# [Task brief]
Every record must be given again word for word; no picture belongs in the copy.

*** Records for this task Section Begins ***

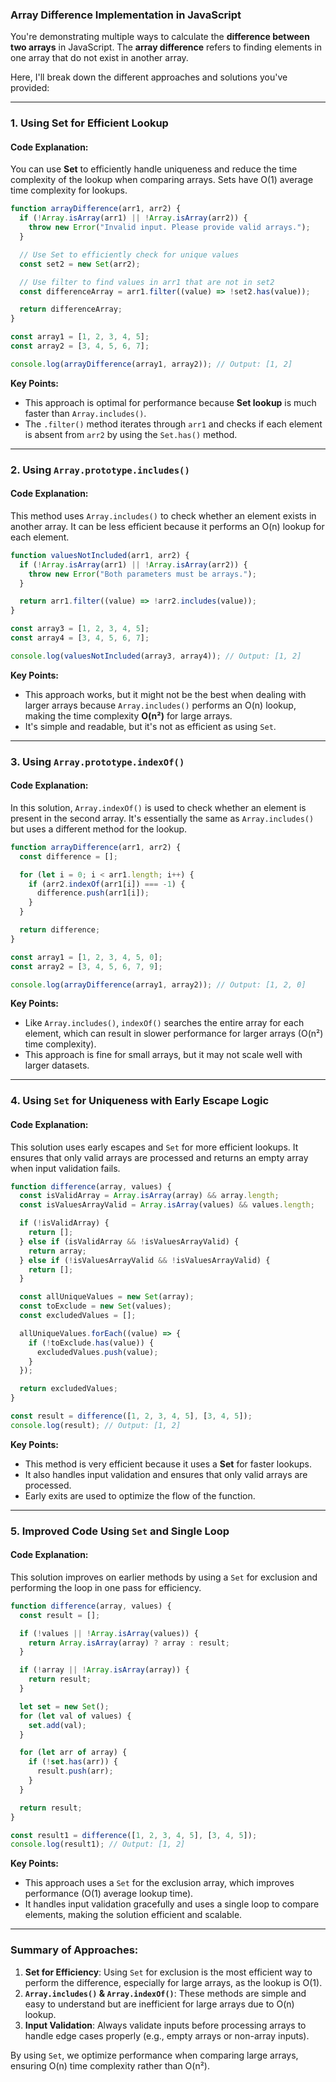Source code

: ### Array Difference Implementation in JavaScript

You're demonstrating multiple ways to calculate the **difference between two arrays** in JavaScript. The **array difference** refers to finding elements in one array that do not exist in another array.

Here, I'll break down the different approaches and solutions you've provided:

---

### 1. **Using Set for Efficient Lookup**

#### Code Explanation:
You can use **Set** to efficiently handle uniqueness and reduce the time complexity of the lookup when comparing arrays. Sets have O(1) average time complexity for lookups.

```javascript
function arrayDifference(arr1, arr2) {
  if (!Array.isArray(arr1) || !Array.isArray(arr2)) {
    throw new Error("Invalid input. Please provide valid arrays.");
  }

  // Use Set to efficiently check for unique values
  const set2 = new Set(arr2);

  // Use filter to find values in arr1 that are not in set2
  const differenceArray = arr1.filter((value) => !set2.has(value));

  return differenceArray;
}

const array1 = [1, 2, 3, 4, 5];
const array2 = [3, 4, 5, 6, 7];

console.log(arrayDifference(array1, array2)); // Output: [1, 2]
```

**Key Points:**
- This approach is optimal for performance because **Set lookup** is much faster than `Array.includes()`.
- The `.filter()` method iterates through `arr1` and checks if each element is absent from `arr2` by using the `Set.has()` method.

---

### 2. **Using `Array.prototype.includes()`**

#### Code Explanation:
This method uses `Array.includes()` to check whether an element exists in another array. It can be less efficient because it performs an O(n) lookup for each element.

```javascript
function valuesNotIncluded(arr1, arr2) {
  if (!Array.isArray(arr1) || !Array.isArray(arr2)) {
    throw new Error("Both parameters must be arrays.");
  }

  return arr1.filter((value) => !arr2.includes(value));
}

const array3 = [1, 2, 3, 4, 5];
const array4 = [3, 4, 5, 6, 7];

console.log(valuesNotIncluded(array3, array4)); // Output: [1, 2]
```

**Key Points:**
- This approach works, but it might not be the best when dealing with larger arrays because `Array.includes()` performs an O(n) lookup, making the time complexity **O(n²)** for large arrays.
- It's simple and readable, but it's not as efficient as using `Set`.

---

### 3. **Using `Array.prototype.indexOf()`**

#### Code Explanation:
In this solution, `Array.indexOf()` is used to check whether an element is present in the second array. It's essentially the same as `Array.includes()` but uses a different method for the lookup.

```javascript
function arrayDifference(arr1, arr2) {
  const difference = [];

  for (let i = 0; i < arr1.length; i++) {
    if (arr2.indexOf(arr1[i]) === -1) {
      difference.push(arr1[i]);
    }
  }

  return difference;
}

const array1 = [1, 2, 3, 4, 5, 0];
const array2 = [3, 4, 5, 6, 7, 9];

console.log(arrayDifference(array1, array2)); // Output: [1, 2, 0]
```

**Key Points:**
- Like `Array.includes()`, `indexOf()` searches the entire array for each element, which can result in slower performance for larger arrays (O(n²) time complexity).
- This approach is fine for small arrays, but it may not scale well with larger datasets.

---

### 4. **Using `Set` for Uniqueness with Early Escape Logic**

#### Code Explanation:
This solution uses early escapes and `Set` for more efficient lookups. It ensures that only valid arrays are processed and returns an empty array when input validation fails.

```javascript
function difference(array, values) {
  const isValidArray = Array.isArray(array) && array.length;
  const isValuesArrayValid = Array.isArray(values) && values.length;

  if (!isValidArray) {
    return [];
  } else if (isValidArray && !isValuesArrayValid) {
    return array;
  } else if (!isValuesArrayValid && !isValuesArrayValid) {
    return [];
  }

  const allUniqueValues = new Set(array);
  const toExclude = new Set(values);
  const excludedValues = [];

  allUniqueValues.forEach((value) => {
    if (!toExclude.has(value)) {
      excludedValues.push(value);
    }
  });

  return excludedValues;
}

const result = difference([1, 2, 3, 4, 5], [3, 4, 5]);
console.log(result); // Output: [1, 2]
```

**Key Points:**
- This method is very efficient because it uses a **Set** for faster lookups.
- It also handles input validation and ensures that only valid arrays are processed.
- Early exits are used to optimize the flow of the function.

---

### 5. **Improved Code Using `Set` and Single Loop**

#### Code Explanation:
This solution improves on earlier methods by using a `Set` for exclusion and performing the loop in one pass for efficiency.

```javascript
function difference(array, values) {
  const result = [];

  if (!values || !Array.isArray(values)) {
    return Array.isArray(array) ? array : result;
  }

  if (!array || !Array.isArray(array)) {
    return result;
  }

  let set = new Set();
  for (let val of values) {
    set.add(val);
  }

  for (let arr of array) {
    if (!set.has(arr)) {
      result.push(arr);
    }
  }

  return result;
}

const result1 = difference([1, 2, 3, 4, 5], [3, 4, 5]);
console.log(result1); // Output: [1, 2]
```

**Key Points:**
- This approach uses a `Set` for the exclusion array, which improves performance (O(1) average lookup time).
- It handles input validation gracefully and uses a single loop to compare elements, making the solution efficient and scalable.

---

### Summary of Approaches:

1. **Set for Efficiency**: Using `Set` for exclusion is the most efficient way to perform the difference, especially for large arrays, as the lookup is O(1).
2. **`Array.includes()` & `Array.indexOf()`**: These methods are simple and easy to understand but are inefficient for large arrays due to O(n) lookup.
3. **Input Validation**: Always validate inputs before processing arrays to handle edge cases properly (e.g., empty arrays or non-array inputs).

By using `Set`, we optimize performance when comparing large arrays, ensuring O(n) time complexity rather than O(n²).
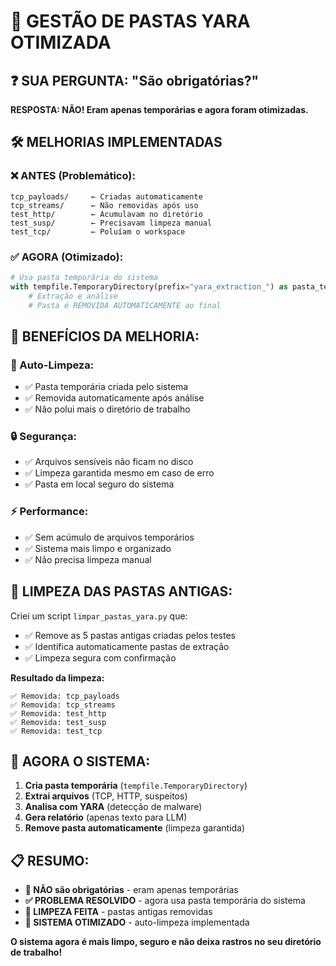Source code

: # 📁 GESTÃO DE PASTAS YARA OTIMIZADA

## ❓ **SUA PERGUNTA: "São obrigatórias?"**
**RESPOSTA: NÃO! Eram apenas temporárias e agora foram otimizadas.**

## 🛠️ **MELHORIAS IMPLEMENTADAS**

### **❌ ANTES (Problemático):**
```
tcp_payloads/     ← Criadas automaticamente
tcp_streams/      ← Não removidas após uso  
test_http/        ← Acumulavam no diretório
test_susp/        ← Precisavam limpeza manual
test_tcp/         ← Poluíam o workspace
```

### **✅ AGORA (Otimizado):**
```python
# Usa pasta temporária do sistema
with tempfile.TemporaryDirectory(prefix="yara_extraction_") as pasta_temp:
    # Extração e análise
    # Pasta é REMOVIDA AUTOMATICAMENTE ao final
```

## 🎯 **BENEFÍCIOS DA MELHORIA:**

### **🧹 Auto-Limpeza:**
- ✅ Pasta temporária criada pelo sistema
- ✅ Removida automaticamente após análise
- ✅ Não polui mais o diretório de trabalho

### **🔒 Segurança:**
- ✅ Arquivos sensíveis não ficam no disco
- ✅ Limpeza garantida mesmo em caso de erro
- ✅ Pasta em local seguro do sistema

### **⚡ Performance:**
- ✅ Sem acúmulo de arquivos temporários  
- ✅ Sistema mais limpo e organizado
- ✅ Não precisa limpeza manual

## 🧹 **LIMPEZA DAS PASTAS ANTIGAS:**

Criei um script `limpar_pastas_yara.py` que:
- ✅ Remove as 5 pastas antigas criadas pelos testes
- ✅ Identifica automaticamente pastas de extração
- ✅ Limpeza segura com confirmação

**Resultado da limpeza:**
```
✅ Removida: tcp_payloads
✅ Removida: tcp_streams  
✅ Removida: test_http
✅ Removida: test_susp
✅ Removida: test_tcp
```

## 🚀 **AGORA O SISTEMA:**

1. **Cria pasta temporária** (`tempfile.TemporaryDirectory`)
2. **Extrai arquivos** (TCP, HTTP, suspeitos)
3. **Analisa com YARA** (detecção de malware)
4. **Gera relatório** (apenas texto para LLM)
5. **Remove pasta automaticamente** (limpeza garantida)

## 📋 **RESUMO:**

- **🚫 NÃO são obrigatórias** - eram apenas temporárias
- **✅ PROBLEMA RESOLVIDO** - agora usa pasta temporária do sistema
- **🧹 LIMPEZA FEITA** - pastas antigas removidas
- **🔄 SISTEMA OTIMIZADO** - auto-limpeza implementada

**O sistema agora é mais limpo, seguro e não deixa rastros no seu diretório de trabalho!**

*** Records for this task Section Ends ***

# [Written response]
Source code

: ### Array Difference Implementation in JavaScript

You're demonstrating multiple ways to calculate the **difference between two arrays** in JavaScript. The **array difference** refers to finding elements in one array that do not exist in another array.

Here, I'll break down the different approaches and solutions you've provided:

---

### 1. **Using Set for Efficient Lookup**

#### Code Explanation:
You can use **Set** to efficiently handle uniqueness and reduce the time complexity of the lookup when comparing arrays. Sets have O(1) average time complexity for lookups.

```javascript
function arrayDifference(arr1, arr2) {
  if (!Array.isArray(arr1) || !Array.isArray(arr2)) {
    throw new Error("Invalid input. Please provide valid arrays.");
  }

  // Use Set to efficiently check for unique values
  const set2 = new Set(arr2);

  // Use filter to find values in arr1 that are not in set2
  const differenceArray = arr1.filter((value) => !set2.has(value));

  return differenceArray;
}

const array1 = [1, 2, 3, 4, 5];
const array2 = [3, 4, 5, 6, 7];

console.log(arrayDifference(array1, array2)); // Output: [1, 2]
```

**Key Points:**
- This approach is optimal for performance because **Set lookup** is much faster than `Array.includes()`.
- The `.filter()` method iterates through `arr1` and checks if each element is absent from `arr2` by using the `Set.has()` method.

---

### 2. **Using `Array.prototype.includes()`**

#### Code Explanation:
This method uses `Array.includes()` to check whether an element exists in another array. It can be less efficient because it performs an O(n) lookup for each element.

```javascript
function valuesNotIncluded(arr1, arr2) {
  if (!Array.isArray(arr1) || !Array.isArray(arr2)) {
    throw new Error("Both parameters must be arrays.");
  }

  return arr1.filter((value) => !arr2.includes(value));
}

const array3 = [1, 2, 3, 4, 5];
const array4 = [3, 4, 5, 6, 7];

console.log(valuesNotIncluded(array3, array4)); // Output: [1, 2]
```

**Key Points:**
- This approach works, but it might not be the best when dealing with larger arrays because `Array.includes()` performs an O(n) lookup, making the time complexity **O(n²)** for large arrays.
- It's simple and readable, but it's not as efficient as using `Set`.

---

### 3. **Using `Array.prototype.indexOf()`**

#### Code Explanation:
In this solution, `Array.indexOf()` is used to check whether an element is present in the second array. It's essentially the same as `Array.includes()` but uses a different method for the lookup.

```javascript
function arrayDifference(arr1, arr2) {
  const difference = [];

  for (let i = 0; i < arr1.length; i++) {
    if (arr2.indexOf(arr1[i]) === -1) {
      difference.push(arr1[i]);
    }
  }

  return difference;
}

const array1 = [1, 2, 3, 4, 5, 0];
const array2 = [3, 4, 5, 6, 7, 9];

console.log(arrayDifference(array1, array2)); // Output: [1, 2, 0]
```

**Key Points:**
- Like `Array.includes()`, `indexOf()` searches the entire array for each element, which can result in slower performance for larger arrays (O(n²) time complexity).
- This approach is fine for small arrays, but it may not scale well with larger datasets.

---

### 4. **Using `Set` for Uniqueness with Early Escape Logic**

#### Code Explanation:
This solution uses early escapes and `Set` for more efficient lookups. It ensures that only valid arrays are processed and returns an empty array when input validation fails.

```javascript
function difference(array, values) {
  const isValidArray = Array.isArray(array) && array.length;
  const isValuesArrayValid = Array.isArray(values) && values.length;

  if (!isValidArray) {
    return [];
  } else if (isValidArray && !isValuesArrayValid) {
    return array;
  } else if (!isValuesArrayValid && !isValuesArrayValid) {
    return [];
  }

  const allUniqueValues = new Set(array);
  const toExclude = new Set(values);
  const excludedValues = [];

  allUniqueValues.forEach((value) => {
    if (!toExclude.has(value)) {
      excludedValues.push(value);
    }
  });

  return excludedValues;
}

const result = difference([1, 2, 3, 4, 5], [3, 4, 5]);
console.log(result); // Output: [1, 2]
```

**Key Points:**
- This method is very efficient because it uses a **Set** for faster lookups.
- It also handles input validation and ensures that only valid arrays are processed.
- Early exits are used to optimize the flow of the function.

---

### 5. **Improved Code Using `Set` and Single Loop**

#### Code Explanation:
This solution improves on earlier methods by using a `Set` for exclusion and performing the loop in one pass for efficiency.

```javascript
function difference(array, values) {
  const result = [];

  if (!values || !Array.isArray(values)) {
    return Array.isArray(array) ? array : result;
  }

  if (!array || !Array.isArray(array)) {
    return result;
  }

  let set = new Set();
  for (let val of values) {
    set.add(val);
  }

  for (let arr of array) {
    if (!set.has(arr)) {
      result.push(arr);
    }
  }

  return result;
}

const result1 = difference([1, 2, 3, 4, 5], [3, 4, 5]);
console.log(result1); // Output: [1, 2]
```

**Key Points:**
- This approach uses a `Set` for the exclusion array, which improves performance (O(1) average lookup time).
- It handles input validation gracefully and uses a single loop to compare elements, making the solution efficient and scalable.

---

### Summary of Approaches:

1. **Set for Efficiency**: Using `Set` for exclusion is the most efficient way to perform the difference, especially for large arrays, as the lookup is O(1).
2. **`Array.includes()` & `Array.indexOf()`**: These methods are simple and easy to understand but are inefficient for large arrays due to O(n) lookup.
3. **Input Validation**: Always validate inputs before processing arrays to handle edge cases properly (e.g., empty arrays or non-array inputs).

By using `Set`, we optimize performance when comparing large arrays, ensuring O(n) time complexity rather than O(n²).
Source code

: # 📁 GESTÃO DE PASTAS YARA OTIMIZADA

## ❓ **SUA PERGUNTA: "São obrigatórias?"**
**RESPOSTA: NÃO! Eram apenas temporárias e agora foram otimizadas.**

## 🛠️ **MELHORIAS IMPLEMENTADAS**

### **❌ ANTES (Problemático):**
```
tcp_payloads/     ← Criadas automaticamente
tcp_streams/      ← Não removidas após uso  
test_http/        ← Acumulavam no diretório
test_susp/        ← Precisavam limpeza manual
test_tcp/         ← Poluíam o workspace
```

### **✅ AGORA (Otimizado):**
```python
# Usa pasta temporária do sistema
with tempfile.TemporaryDirectory(prefix="yara_extraction_") as pasta_temp:
    # Extração e análise
    # Pasta é REMOVIDA AUTOMATICAMENTE ao final
```

## 🎯 **BENEFÍCIOS DA MELHORIA:**

### **🧹 Auto-Limpeza:**
- ✅ Pasta temporária criada pelo sistema
- ✅ Removida automaticamente após análise
- ✅ Não polui mais o diretório de trabalho

### **🔒 Segurança:**
- ✅ Arquivos sensíveis não ficam no disco
- ✅ Limpeza garantida mesmo em caso de erro
- ✅ Pasta em local seguro do sistema

### **⚡ Performance:**
- ✅ Sem acúmulo de arquivos temporários  
- ✅ Sistema mais limpo e organizado
- ✅ Não precisa limpeza manual

## 🧹 **LIMPEZA DAS PASTAS ANTIGAS:**

Criei um script `limpar_pastas_yara.py` que:
- ✅ Remove as 5 pastas antigas criadas pelos testes
- ✅ Identifica automaticamente pastas de extração
- ✅ Limpeza segura com confirmação

**Resultado da limpeza:**
```
✅ Removida: tcp_payloads
✅ Removida: tcp_streams  
✅ Removida: test_http
✅ Removida: test_susp
✅ Removida: test_tcp
```

## 🚀 **AGORA O SISTEMA:**

1. **Cria pasta temporária** (`tempfile.TemporaryDirectory`)
2. **Extrai arquivos** (TCP, HTTP, suspeitos)
3. **Analisa com YARA** (detecção de malware)
4. **Gera relatório** (apenas texto para LLM)
5. **Remove pasta automaticamente** (limpeza garantida)

## 📋 **RESUMO:**

- **🚫 NÃO são obrigatórias** - eram apenas temporárias
- **✅ PROBLEMA RESOLVIDO** - agora usa pasta temporária do sistema
- **🧹 LIMPEZA FEITA** - pastas antigas removidas
- **🔄 SISTEMA OTIMIZADO** - auto-limpeza implementada

**O sistema agora é mais limpo, seguro e não deixa rastros no seu diretório de trabalho!**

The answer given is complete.